- Exercise aim -
Copy each line containing "this" from the listing below.

- Recorded data -
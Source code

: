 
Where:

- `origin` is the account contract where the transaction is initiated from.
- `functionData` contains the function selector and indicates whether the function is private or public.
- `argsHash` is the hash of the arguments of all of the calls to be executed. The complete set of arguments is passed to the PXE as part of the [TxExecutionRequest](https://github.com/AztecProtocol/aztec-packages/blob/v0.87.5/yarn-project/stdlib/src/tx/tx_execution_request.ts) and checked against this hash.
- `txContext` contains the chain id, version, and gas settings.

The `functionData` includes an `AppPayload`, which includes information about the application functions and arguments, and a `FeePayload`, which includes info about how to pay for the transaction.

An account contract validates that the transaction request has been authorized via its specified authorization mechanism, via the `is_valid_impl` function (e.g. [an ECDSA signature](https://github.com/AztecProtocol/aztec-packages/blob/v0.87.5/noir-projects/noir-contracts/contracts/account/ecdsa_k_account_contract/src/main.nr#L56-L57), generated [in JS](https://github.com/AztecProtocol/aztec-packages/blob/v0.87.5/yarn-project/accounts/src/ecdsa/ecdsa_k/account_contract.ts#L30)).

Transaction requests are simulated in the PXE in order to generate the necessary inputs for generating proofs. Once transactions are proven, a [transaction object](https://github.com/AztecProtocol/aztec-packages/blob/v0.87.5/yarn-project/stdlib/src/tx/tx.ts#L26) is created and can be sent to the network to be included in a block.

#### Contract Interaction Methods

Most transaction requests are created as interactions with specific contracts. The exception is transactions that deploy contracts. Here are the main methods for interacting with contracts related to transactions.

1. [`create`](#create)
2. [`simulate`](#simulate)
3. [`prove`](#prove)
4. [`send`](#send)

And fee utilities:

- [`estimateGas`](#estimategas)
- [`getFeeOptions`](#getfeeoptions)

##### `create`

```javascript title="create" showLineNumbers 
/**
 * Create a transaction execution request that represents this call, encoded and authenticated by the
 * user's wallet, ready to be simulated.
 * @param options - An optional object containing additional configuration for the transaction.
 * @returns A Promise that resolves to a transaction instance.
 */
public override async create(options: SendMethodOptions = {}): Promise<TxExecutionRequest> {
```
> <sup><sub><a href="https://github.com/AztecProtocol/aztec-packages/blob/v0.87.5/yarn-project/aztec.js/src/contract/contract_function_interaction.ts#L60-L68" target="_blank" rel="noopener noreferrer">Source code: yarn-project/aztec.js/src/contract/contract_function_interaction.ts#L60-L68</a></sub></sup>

---

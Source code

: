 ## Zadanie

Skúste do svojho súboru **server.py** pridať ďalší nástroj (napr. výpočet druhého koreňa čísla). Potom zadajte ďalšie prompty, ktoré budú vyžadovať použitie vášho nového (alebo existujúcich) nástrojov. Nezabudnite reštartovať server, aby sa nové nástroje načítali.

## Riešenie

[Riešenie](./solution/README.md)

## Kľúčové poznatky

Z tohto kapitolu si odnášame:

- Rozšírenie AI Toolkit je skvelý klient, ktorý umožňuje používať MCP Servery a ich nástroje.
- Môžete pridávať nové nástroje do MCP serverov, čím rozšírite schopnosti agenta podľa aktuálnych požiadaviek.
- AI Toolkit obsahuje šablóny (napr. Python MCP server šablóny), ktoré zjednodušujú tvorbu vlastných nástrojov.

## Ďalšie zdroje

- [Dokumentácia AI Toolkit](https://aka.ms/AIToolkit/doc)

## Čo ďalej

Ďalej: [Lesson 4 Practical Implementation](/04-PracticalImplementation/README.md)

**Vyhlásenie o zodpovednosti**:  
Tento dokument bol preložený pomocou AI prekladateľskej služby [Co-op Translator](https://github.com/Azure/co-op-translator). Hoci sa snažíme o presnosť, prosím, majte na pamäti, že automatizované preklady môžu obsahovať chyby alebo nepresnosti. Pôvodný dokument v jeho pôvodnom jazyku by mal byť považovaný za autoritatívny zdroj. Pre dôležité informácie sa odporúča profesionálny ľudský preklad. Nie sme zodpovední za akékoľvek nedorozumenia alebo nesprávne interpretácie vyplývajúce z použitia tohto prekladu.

==

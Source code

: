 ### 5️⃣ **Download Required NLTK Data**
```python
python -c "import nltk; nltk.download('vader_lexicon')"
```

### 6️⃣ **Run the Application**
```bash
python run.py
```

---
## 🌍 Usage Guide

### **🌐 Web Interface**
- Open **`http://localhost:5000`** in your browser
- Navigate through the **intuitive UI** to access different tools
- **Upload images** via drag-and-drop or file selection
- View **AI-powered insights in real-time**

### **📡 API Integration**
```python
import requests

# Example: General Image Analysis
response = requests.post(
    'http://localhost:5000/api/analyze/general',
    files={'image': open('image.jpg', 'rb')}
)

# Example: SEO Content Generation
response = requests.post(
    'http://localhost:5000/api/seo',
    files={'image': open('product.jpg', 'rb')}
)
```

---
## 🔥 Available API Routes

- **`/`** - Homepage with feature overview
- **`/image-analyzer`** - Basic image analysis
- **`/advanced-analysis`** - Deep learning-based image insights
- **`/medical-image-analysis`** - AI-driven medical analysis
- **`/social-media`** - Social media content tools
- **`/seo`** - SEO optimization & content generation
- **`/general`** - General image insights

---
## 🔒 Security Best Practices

- Result of the exercise -
- `argsHash` is the hash of the arguments of all of the calls to be executed. The complete set of arguments is passed to the PXE as part of the [TxExecutionRequest](https://github.com/AztecProtocol/aztec-packages/blob/v0.87.5/yarn-project/stdlib/src/tx/tx_execution_request.ts) and checked against this hash.
 * Create a transaction execution request that represents this call, encoded and authenticated by the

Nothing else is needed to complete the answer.